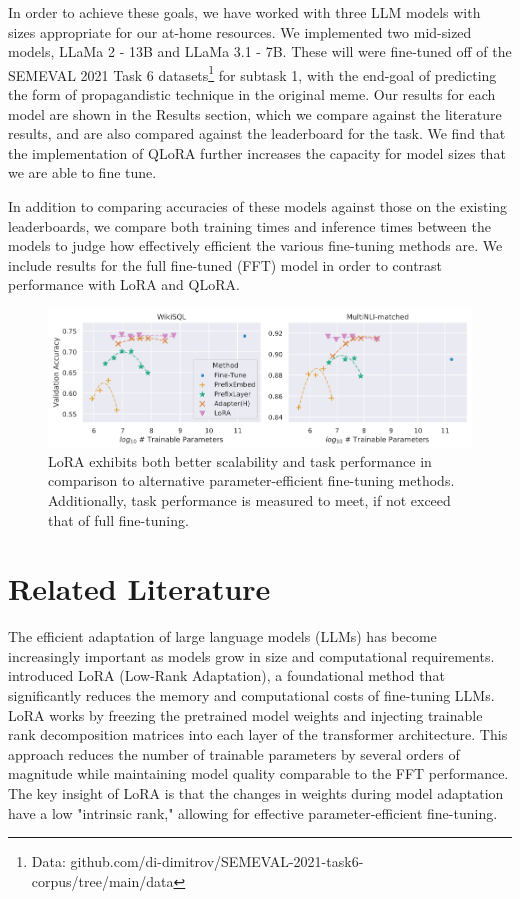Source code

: \documentclass[11pt]{article}
\begin{document}
In order to achieve these goals, we have worked with three LLM models with sizes appropriate for our at-home resources. We implemented two mid-sized models, LLaMa 2 - 13B and LLaMa 3.1 - 7B. These will were fine-tuned off of the SEMEVAL 2021 Task 6 datasets\footnote{Data: github.com/di-dimitrov/SEMEVAL-2021-task6-corpus/tree/main/data} for subtask 1, with the end-goal of predicting the form of propagandistic technique in the original meme. Our results for each model are shown in the Results section, which we compare against the literature results, and are also compared against the leaderboard for the task. We find that the implementation of QLoRA further increases the capacity for model sizes that we are able to fine tune.

In addition to comparing accuracies of these models against those on the existing leaderboards, we compare both training times and inference times between the models to judge how effectively efficient the various fine-tuning methods are. We include results for the full fine-tuned (FFT) model in order to contrast performance with LoRA and QLoRA.

\begin{figure}[h]
	\includegraphics[width=6in]{finetuning_scalability.png}
	\centering
	\caption{LoRA exhibits both better scalability and task performance in comparison to alternative parameter-efficient fine-tuning methods. Additionally, task performance is measured to meet, if not exceed that of full fine-tuning. \cite{hu2021lora}}
	\label{fig:ft_scale}
\end{figure}

\section{Related Literature}

The efficient adaptation of large language models (LLMs) has become increasingly important as models grow in size and computational requirements. \cite{hu2021lora} introduced LoRA (Low-Rank Adaptation), a foundational method that significantly reduces the memory and computational costs of fine-tuning LLMs. LoRA works by freezing the pretrained model weights and injecting trainable rank decomposition matrices into each layer of the transformer architecture. This approach reduces the number of trainable parameters by several orders of magnitude while maintaining model quality comparable to the FFT performance. The key insight of LoRA is that the changes in weights during model adaptation have a low "intrinsic rank," allowing for effective parameter-efficient fine-tuning.
\end{document}

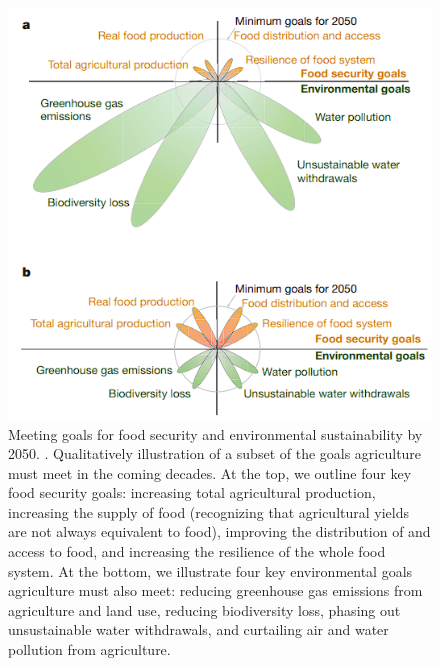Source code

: \begin{figure}[H]
    \centering
    \includegraphics[width=0.8\linewidth]{Images/security.png}
    \caption{Meeting goals for food security and environmental sustainability by 2050. . Qualitatively illustration of a subset of the goals agriculture must meet in the coming decades. At the top, we outline four key food security goals: increasing total agricultural production, increasing the supply of food (recognizing that agricultural yields are not always equivalent to food), improving the distribution of and access to food, and increasing the resilience of the whole food system. At the bottom, we illustrate four key environmental goals agriculture must also meet: reducing greenhouse gas emissions from agriculture and land use, reducing biodiversity loss, phasing out unsustainable water withdrawals, and curtailing air and water pollution from agriculture. \cite{Cardinale2012}}
    \label{fig:security}
\end{figure}

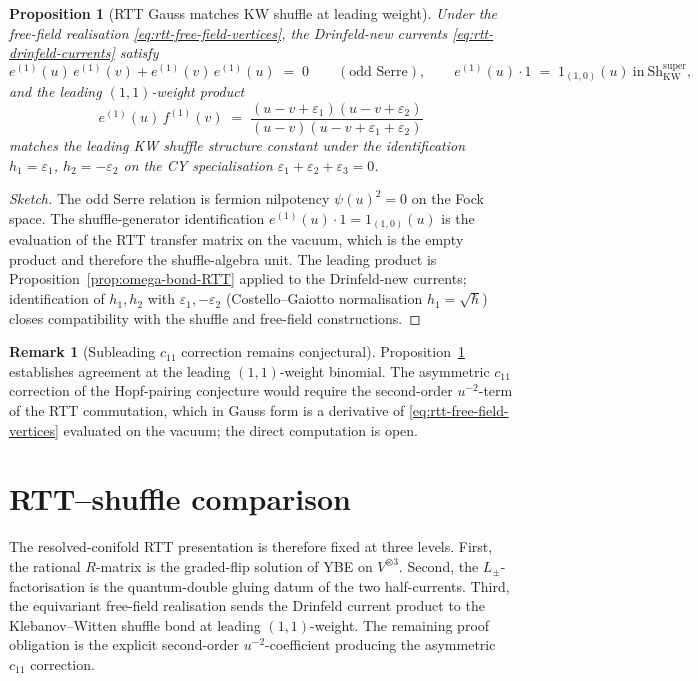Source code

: \documentclass[11pt]{amsart}
\newtheorem{proposition}[theorem]{Proposition}
\theoremstyle{definition}
\newtheorem{remark}[theorem]{Remark}
\begin{document}
\begin{proposition}[RTT Gauss matches KW shuffle at leading weight]
\label{prop:gauss-to-drinfeld-kw}
Under the free-field realisation \eqref{eq:rtt-free-field-vertices}, the
Drinfeld-new currents \eqref{eq:rtt-drinfeld-currents} satisfy
\[
  e^{(1)}(u)\, e^{(1)}(v) + e^{(1)}(v)\, e^{(1)}(u) \;=\; 0
  \qquad (\text{odd Serre}),
  \qquad
  e^{(1)}(u) \cdot 1 \;=\; 1_{(1, 0)}(u)
  \ \text{in}\ \mathrm{Sh}^{\mathrm{super}}_{\mathrm{KW}},
\]
and the leading $(1, 1)$-weight product
\[
  e^{(1)}(u)\, f^{(1)}(v)
  \;=\;
  \frac{(u - v + \varepsilon_1)(u - v + \varepsilon_2)}
       {(u - v)(u - v + \varepsilon_1 + \varepsilon_2)}
\]
matches the leading KW shuffle structure constant under the identification
$h_1 = \varepsilon_1$, $h_2 = -\varepsilon_2$ on the CY specialisation
$\varepsilon_1 + \varepsilon_2 + \varepsilon_3 = 0$.
\end{proposition}

\begin{proof}[Sketch]
The odd Serre relation is fermion nilpotency $\psi(u)^2 = 0$ on the
Fock space. The shuffle-generator identification $e^{(1)}(u) \cdot 1 =
1_{(1, 0)}(u)$ is the evaluation of the RTT transfer matrix on the
vacuum, which is the empty product and therefore the shuffle-algebra
unit. The leading product is Proposition~\ref{prop:omega-bond-RTT}
applied to the Drinfeld-new currents; identification of $h_1, h_2$
with $\varepsilon_1, -\varepsilon_2$ (Costello--Gaiotto normalisation
$h_1 = \sqrt{\hbar}$) closes compatibility with the shuffle and
free-field constructions.
\end{proof}

\begin{remark}[Subleading $c_{11}$ correction remains conjectural]
\label{rem:rtt-subleading-open}
Proposition~\ref{prop:gauss-to-drinfeld-kw} establishes agreement at
the leading $(1, 1)$-weight binomial. The asymmetric $c_{11}$
correction of the Hopf-pairing conjecture would
require the second-order $u^{-2}$-term of the RTT commutation, which
in Gauss form is a derivative of \eqref{eq:rtt-free-field-vertices} evaluated
on the vacuum; the direct computation is open.
\end{remark}

\section{RTT--shuffle comparison}
\label{sec:rtt-shuffle-comparison}

The resolved-conifold RTT presentation is therefore fixed at three
levels. First, the rational \(R\)-matrix is the graded-flip solution of
YBE on \(V^{\otimes 3}\). Second, the \(L_\pm\)-factorisation is the
quantum-double gluing datum of the two half-currents. Third, the
equivariant free-field realisation sends the Drinfeld current product to
the Klebanov--Witten shuffle bond at leading \((1,1)\)-weight. The
remaining proof obligation is the explicit second-order
\(u^{-2}\)-coefficient producing the asymmetric \(c_{11}\) correction.
\end{document}

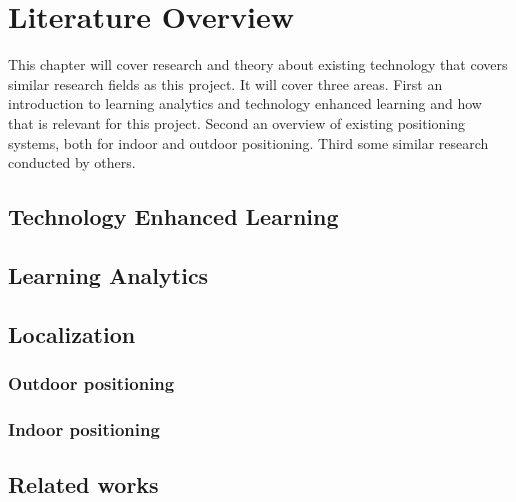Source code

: \documentclass[../Main/thesis.tex]{subfiles}
\begin{document}
\chapter{Literature Overview}
\label{ch:literature_overview}
This chapter will cover research and theory about existing technology that covers similar research fields as this project. 
It will cover three areas.
First an introduction to learning analytics and technology enhanced learning and how that is relevant for this project.
Second an overview of existing positioning systems, both for indoor and outdoor positioning.
Third some similar research conducted by others.

\section{Technology Enhanced Learning}


\section{Learning Analytics} 


\section{Localization}

\subsection{Outdoor positioning}

\subsection{Indoor positioning}

\section{Related works}

\blankpage
\end{document}
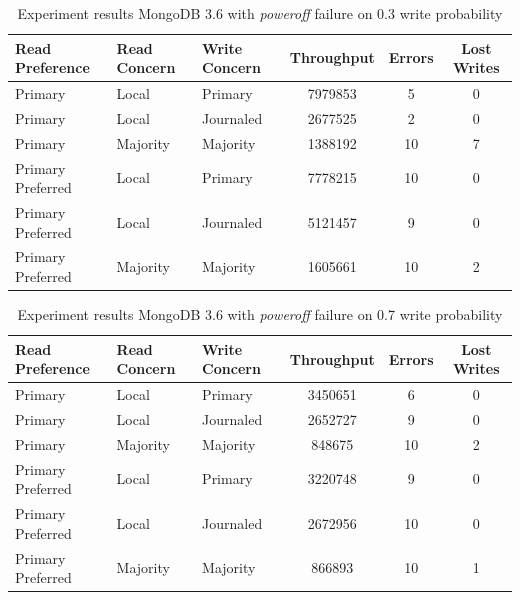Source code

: \documentclass[12pt]{article}
\begin{document}
\begin{table}
    \begin{tabular}{@{}lllccc@{}}
      \hline
        Read Preference  & Read Concern & Write Concern & Throughput & Errors & Lost Writes \\
        \hline
        Primary          & Local        & Primary       & 7979853     & 5  & 0        \\
        Primary          & Local        & Journaled     & 2677525     & 2  & 0        \\
        Primary          & Majority     & Majority      & 1388192     & 10  & 7           \\
        Primary Preferred & Local        & Primary       & 7778215     & 10   & 0        \\
        Primary Preferred & Local        & Journaled     & 5121457     & 9    & 0         \\
        Primary Preferred & Majority     & Majority      & 1605661     & 10   & 2           \\
        \hline
        \end{tabular}
    \caption{Experiment results MongoDB 3.6 with \textit{poweroff} failure on 0.3 write probability}
\end{table}

\begin{table}
    \begin{tabular}{@{}lllccc@{}}
      \hline
        Read Preference  & Read Concern & Write Concern & Throughput & Errors & Lost Writes \\
        \hline
        Primary          & Local        & Primary       & 3450651     & 6  & 0        \\
        Primary          & Local        & Journaled     & 2652727     & 9  & 0        \\
        Primary          & Majority     & Majority      & 848675     & 10  & 2           \\
        Primary Preferred & Local        & Primary       & 3220748     & 9   & 0        \\
        Primary Preferred & Local        & Journaled     & 2672956     & 10    & 0         \\
        Primary Preferred & Majority     & Majority      & 866893     & 10   & 1           \\
        \hline
        \end{tabular}
    \caption{Experiment results MongoDB 3.6 with \textit{poweroff} failure on 0.7 write probability}
\end{table}
\end{document}
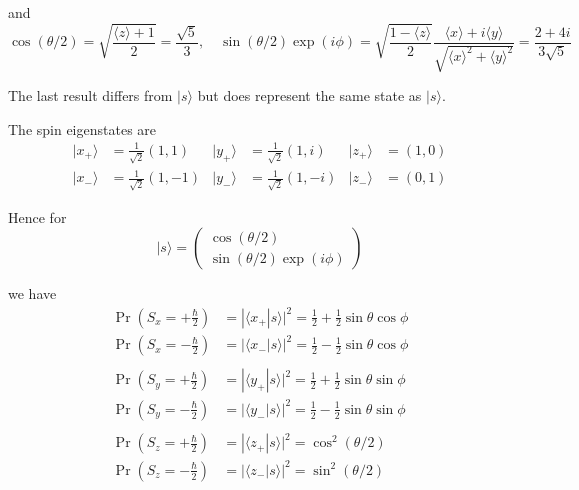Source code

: and
\begin{equation*}
\cos(\theta/2)=\sqrt{\frac{\langle z\rangle+1}{2}}=\frac{\sqrt5}{3},\quad
\sin(\theta/2)\exp(i\phi)=\sqrt{\frac{1-\langle z\rangle}{2}}
\frac{\langle x\rangle+i\langle y\rangle}{\sqrt{\langle x\rangle^2+\langle y\rangle^2}}
=\frac{2+4i}{3\sqrt5}
\end{equation*}

The last result differs from $|s\rangle$ but does represent the same state as $|s\rangle$.

\bigskip
The spin eigenstates are
\begin{align*}
|x_+\rangle&=\tfrac{1}{\sqrt2}(1,1) &
|y_+\rangle&=\tfrac{1}{\sqrt2}(1,i) &
|z_+\rangle&=(1,0)
\\
|x_-\rangle&=\tfrac{1}{\sqrt2}(1,-1) &
|y_-\rangle&=\tfrac{1}{\sqrt2}(1,-i) &
|z_-\rangle&=(0,1)
\end{align*}

Hence for
\begin{equation*}
|s\rangle=\begin{pmatrix}\cos(\theta/2)\\\sin(\theta/2)\exp(i\phi)\end{pmatrix}
\end{equation*}

we have
\begin{align*}
\Pr\left(S_x=+\tfrac{\hbar}{2}\right)
&=|\langle x_+|s\rangle|^2=\tfrac{1}{2}+\tfrac{1}{2}\sin\theta\cos\phi
\\
\Pr\left(S_x=-\tfrac{\hbar}{2}\right)
&=|\langle x_-|s\rangle|^2=\tfrac{1}{2}-\tfrac{1}{2}\sin\theta\cos\phi
\\
\\
\Pr\left(S_y=+\tfrac{\hbar}{2}\right)
&=|\langle y_+|s\rangle|^2=\tfrac{1}{2}+\tfrac{1}{2}\sin\theta\sin\phi
\\
\Pr\left(S_y=-\tfrac{\hbar}{2}\right)
&=|\langle y_-|s\rangle|^2=\tfrac{1}{2}-\tfrac{1}{2}\sin\theta\sin\phi
\\
\\
\Pr\left(S_z=+\tfrac{\hbar}{2}\right)
&=|\langle z_+|s\rangle|^2=\cos^2(\theta/2)
\\
\Pr\left(S_z=-\tfrac{\hbar}{2}\right)
&=|\langle z_-|s\rangle|^2=\sin^2(\theta/2)
\end{align*}


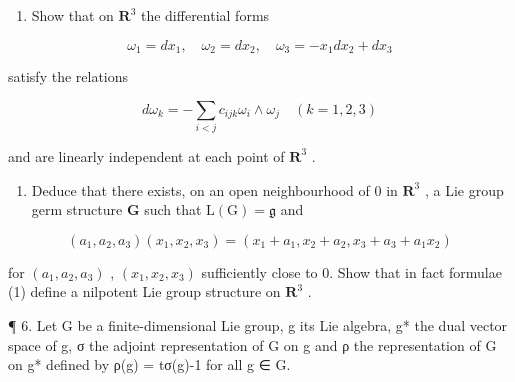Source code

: \begin{enumerate}
\def\labelenumi{(\alph{enumi})}
\tightlist
\item
  Show that on \(\mathbf{R}^3\) the differential forms
\end{enumerate}

\[
\omega_ {1} = d x _ {1}, \quad \omega_ {2} = d x _ {2}, \quad \omega_ {3} = - x _ {1} d x _ {2} + d x _ {3}
\]

satisfy the relations

\[
d \omega_ {k} = - \sum_ {i <   j} c _ {i j k} \omega_ {i} \wedge \omega_ {j} \quad (k = 1, 2, 3)
\]

and are linearly independent at each point of \(\mathbf{R}^3\) .

\begin{enumerate}
\def\labelenumi{(\alph{enumi})}
\setcounter{enumi}{1}
\tightlist
\item
  Deduce that there exists, on an open neighbourhood of 0 in \(\mathbf{R}^3\) , a Lie group germ structure \(\mathbf{G}\) such that \(\mathrm{L}(\mathrm{G}) = \mathfrak{g}\) and
\end{enumerate}

\[
(a _ {1}, a _ {2}, a _ {3}) (x _ {1}, x _ {2}, x _ {3}) = (x _ {1} + a _ {1}, x _ {2} + a _ {2}, x _ {3} + a _ {3} + a _ {1} x _ {2})\tag{1}
\]

for \((a_{1}, a_{2}, a_{3})\) , \((x_{1}, x_{2}, x_{3})\) sufficiently close to 0. Show that in fact formulae (1) define a nilpotent Lie group structure on \(\mathbf{R}^{3}\) .

¶ 6. Let G be a finite-dimensional Lie group, g its Lie algebra, g* the dual vector space of g, σ the adjoint representation of G on g and ρ the representation of G on g* defined by ρ(g) = tσ(g)-1 for all g ∈ G.


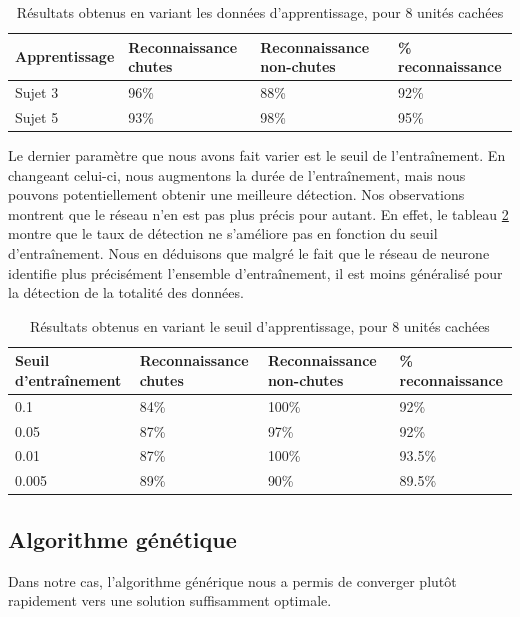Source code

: \documentclass[12pt,letterpaper]{article}
\begin{document}
\begin{table}
\centering
\begin{tabular}{|p{1.2in}|p{1.3in}|p{1.3in}|p{1.5in}|}
    \hline
    \bf{Apprentissage} & \bf{Reconnaissance chutes} & \bf{Reconnaissance non-chutes} & \% \bf{reconnaissance} \\ \hline
    Sujet 3 & 96\% & 88\% & 92\%  \\ \hline
    Sujet 5 & 93\%  & 98\% & 95\% \\ \hline
\end{tabular}
\caption{Résultats obtenus en variant les données d'apprentissage, pour 8 unités cachées}
\label{tbl:neural_results2}
\end{table}

Le dernier paramètre que nous avons fait varier est le seuil de l'entraînement. En changeant celui-ci, nous augmentons la durée de l'entraînement, mais nous pouvons potentiellement obtenir une meilleure détection. Nos observations montrent que le réseau n'en est pas plus précis pour autant. En effet, le tableau \ref{tbl:neural_results3} montre que le taux de détection ne s'améliore pas en fonction du seuil d'entraînement. Nous en déduisons que malgré le fait que le réseau de neurone identifie plus précisément l'ensemble d'entraînement, il est moins généralisé pour la détection de la totalité des données. 

\begin{table}
\centering
\begin{tabular}{|p{1.2in}|p{1.3in}|p{1.3in}|p{1.5in}|}
    \hline
    \bf{Seuil d'entraînement} & \bf{Reconnaissance chutes} & \bf{Reconnaissance non-chutes} & \% \bf{reconnaissance} \\ \hline
    0.1 & 84\% & 100\% & 92\%  \\ \hline
    0.05 & 87\%  & 97\% & 92\% \\ \hline
    0.01 & 87\%  & 100\% & 93.5\% \\ \hline
    0.005 & 89\%  & 90\% & 89.5\% \\ \hline
\end{tabular}
\caption{Résultats obtenus en variant le seuil d'apprentissage, pour 8 unités cachées}
\label{tbl:neural_results3}
\end{table}

\subsection{Algorithme génétique}

Dans notre cas, l'algorithme générique nous a permis de converger plutôt rapidement vers une solution suffisamment optimale.
\end{document}
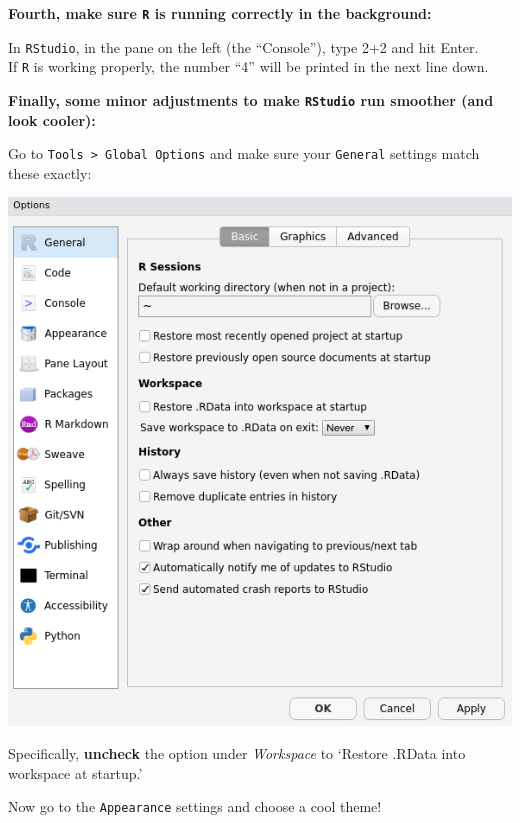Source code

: \documentclass[
]{book}
\begin{document}
\textbf{Fourth, make sure \texttt{R} is running correctly in the background:}

In \texttt{RStudio}, in the pane on the left (the ``Console''), type 2+2 and hit Enter.\\
If \texttt{R} is working properly, the number ``4'' will be printed in the next line down.

\textbf{Finally, some minor adjustments to make \texttt{RStudio} run smoother (and look cooler):}

Go to \texttt{Tools\ \textgreater{}\ Global\ Options} and make sure your \texttt{General} settings match these exactly:

\includegraphics{img/rstudio_settings.png}

Specifically, \textbf{uncheck} the option under \emph{Workspace} to `Restore .RData into workspace at startup.'

Now go to the \texttt{Appearance} settings and choose a cool theme!
\end{document}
--
What this task involves: Find and copy each line of the listing above that holds the word "chutes".

Task result:
    \bf{Apprentissage} & \bf{Reconnaissance chutes} & \bf{Reconnaissance non-chutes} & \% \bf{reconnaissance} \\ \hline
    \bf{Seuil d'entraînement} & \bf{Reconnaissance chutes} & \bf{Reconnaissance non-chutes} & \% \bf{reconnaissance} \\ \hline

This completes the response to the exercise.